Stored items from a collection:
-- Opening Marker --
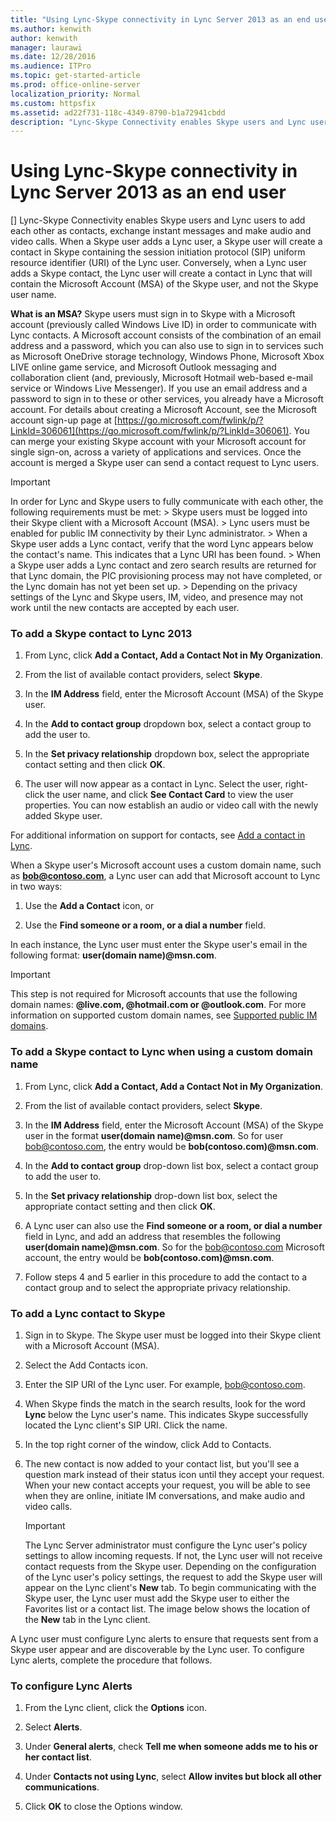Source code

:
 ```yaml
---
title: "Using Lync-Skype connectivity in Lync Server 2013 as an end user"
ms.author: kenwith
author: kenwith
manager: laurawi
ms.date: 12/28/2016
ms.audience: ITPro
ms.topic: get-started-article
ms.prod: office-online-server
localization_priority: Normal
ms.custom: httpsfix
ms.assetid: ad22f731-118c-4349-8790-b1a72941cbdd
description: "Lync-Skype Connectivity enables Skype users and Lync users to add each other as contacts, exchange instant messages and make audio and video calls. When a Skype user adds a Lync user, a Skype user will create a contact in Skype containing the session initiation protocol (SIP) uniform resource identifier (URI) of the Lync user. Conversely, when a Lync user adds a Skype contact, the Lync user will create a contact in Lync that will contain the Microsoft Account (MSA) of the Skype user, and not the Skype user name."
---
```


# Using Lync-Skype connectivity in Lync Server 2013 as an end user
[]
Lync-Skype Connectivity enables Skype users and Lync users to add each other as contacts, exchange instant messages and make audio and video calls. When a Skype user adds a Lync user, a Skype user will create a contact in Skype containing the session initiation protocol (SIP) uniform resource identifier (URI) of the Lync user. Conversely, when a Lync user adds a Skype contact, the Lync user will create a contact in Lync that will contain the Microsoft Account (MSA) of the Skype user, and not the Skype user name.
  
 **What is an MSA?** Skype users must sign in to Skype with a Microsoft account (previously called Windows Live ID) in order to communicate with Lync contacts. A Microsoft account consists of the combination of an email address and a password, which you can also use to sign in to services such as Microsoft OneDrive storage technology, Windows Phone, Microsoft Xbox LIVE online game service, and Microsoft Outlook messaging and collaboration client (and, previously, Microsoft Hotmail web-based e-mail service or Windows Live Messenger). If you use an email address and a password to sign in to these or other services, you already have a Microsoft account. For details about creating a Microsoft Account, see the Microsoft account sign-up page at [https://go.microsoft.com/fwlink/p/?LinkId=306061](https://go.microsoft.com/fwlink/p/?LinkId=306061). You can merge your existing Skype account with your Microsoft account for single sign-on, across a variety of applications and services. Once the account is merged a Skype user can send a contact request to Lync users.
  
> [!IMPORTANT]
>  In order for Lync and Skype users to fully communicate with each other, the following requirements must be met: >  Skype users must be logged into their Skype client with a Microsoft Account (MSA). >  Lync users must be enabled for public IM connectivity by their Lync administrator. >  When a Skype user adds a Lync contact, verify that the word Lync appears below the contact's name. This indicates that a Lync URI has been found. >  When a Skype user adds a Lync contact and zero search results are returned for that Lync domain, the PIC provisioning process may not have completed, or the Lync domain has not yet been set up. >  Depending on the privacy settings of the Lync and Skype users, IM, video, and presence may not work until the new contacts are accepted by each user. 
  
### To add a Skype contact to Lync 2013

1. From Lync, click **Add a Contact, Add a Contact Not in My Organization**.
    
2. From the list of available contact providers, select **Skype**.
    
3. In the **IM Address** field, enter the Microsoft Account (MSA) of the Skype user. 
    
4. In the **Add to contact group** dropdown box, select a contact group to add the user to. 
    
5. In the **Set privacy relationship** dropdown box, select the appropriate contact setting and then click **OK**.
    
6. The user will now appear as a contact in Lync. Select the user, right-click the user name, and click **See Contact Card** to view the user properties. You can now establish an audio or video call with the newly added Skype user. 
    
For additional information on support for contacts, see [Add a contact in Lync](https://support.office.com/en-us/article/Add-a-contact-AE55B88D-B9AF-48DA-BFFE-7CC720A5059A).
  
When a Skype user's Microsoft account uses a custom domain name, such as **bob@contoso.com**, a Lync user can add that Microsoft account to Lync in two ways: 
  
1. Use the **Add a Contact** icon, or 
    
2. Use the **Find someone or a room, or a dial a number** field. 
    
In each instance, the Lync user must enter the Skype user's email in the following format: **user(domain name)@msn.com**. 
  
> [!IMPORTANT]
> This step is not required for Microsoft accounts that use the following domain names: **@live.com, @hotmail.com or @outlook.com**. For more information on supported custom domain names, see [Supported public IM domains](https://support.microsoft.com/kb/897567). 
  
### To add a Skype contact to Lync when using a custom domain name

1. From Lync, click **Add a Contact, Add a Contact Not in My Organization**.
    
2. From the list of available contact providers, select **Skype**.
    
3. In the **IM Address** field, enter the Microsoft Account (MSA) of the Skype user in the format **user(domain name)@msn.com**. So for user bob@contoso.com, the entry would be **bob(contoso.com)@msn.com**.
    
4. In the **Add to contact group** drop-down list box, select a contact group to add the user to. 
    
5. In the **Set privacy relationship** drop-down list box, select the appropriate contact setting and then click **OK**.
    
6. A Lync user can also use the **Find someone or a room, or dial a number** field in Lync, and add an address that resembles the following **user(domain name)@msn.com**. So for the bob@contoso.com Microsoft account, the entry would be **bob(contoso.com)@msn.com**.
    
7. Follow steps 4 and 5 earlier in this procedure to add the contact to a contact group and to select the appropriate privacy relationship. 
    
### To add a Lync contact to Skype

1. Sign in to Skype. The Skype user must be logged into their Skype client with a Microsoft Account (MSA).
    
2. Select the Add Contacts icon.
    
3. Enter the SIP URI of the Lync user. For example, bob@contoso.com.
    
4. When Skype finds the match in the search results, look for the word **Lync** below the Lync user's name. This indicates Skype successfully located the Lync client's SIP URI. Click the name. 
    
5. In the top right corner of the window, click Add to Contacts.
    
6. The new contact is now added to your contact list, but you'll see a question mark instead of their status icon until they accept your request. When your new contact accepts your request, you will be able to see when they are online, initiate IM conversations, and make audio and video calls.
    
    > [!IMPORTANT]
    > The Lync Server administrator must configure the Lync user's policy settings to allow incoming requests. If not, the Lync user will not receive contact requests from the Skype user. Depending on the configuration of the Lync user's policy settings, the request to add the Skype user will appear on the Lync client's **New** tab. To begin communicating with the Skype user, the Lync user must add the Skype user to either the Favorites list or a contact list. The image below shows the location of the **New** tab in the Lync client. 
  
A Lync user must configure Lync alerts to ensure that requests sent from a Skype user appear and are discoverable by the Lync user. To configure Lync alerts, complete the procedure that follows. 
  
### To configure Lync Alerts

1. From the Lync client, click the **Options** icon. 
    
2. Select **Alerts**.
    
3. Under **General alerts**, check **Tell me when someone adds me to his or her contact list**. 
    
4. Under **Contacts not using Lync**, select **Allow invites but block all other communications**. 
    
5. Click **OK** to close the Options window.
-- Closing Marker --
* **EXERCISE REQUIREMENTS**:
Using the entries above, return each line in which the word "group" occurs.

* **RESPONSE AREA**:
4. In the **Add to contact group** dropdown box, select a contact group to add the user to. 
4. In the **Add to contact group** drop-down list box, select a contact group to add the user to. 
7. Follow steps 4 and 5 earlier in this procedure to add the contact to a contact group and to select the appropriate privacy relationship. 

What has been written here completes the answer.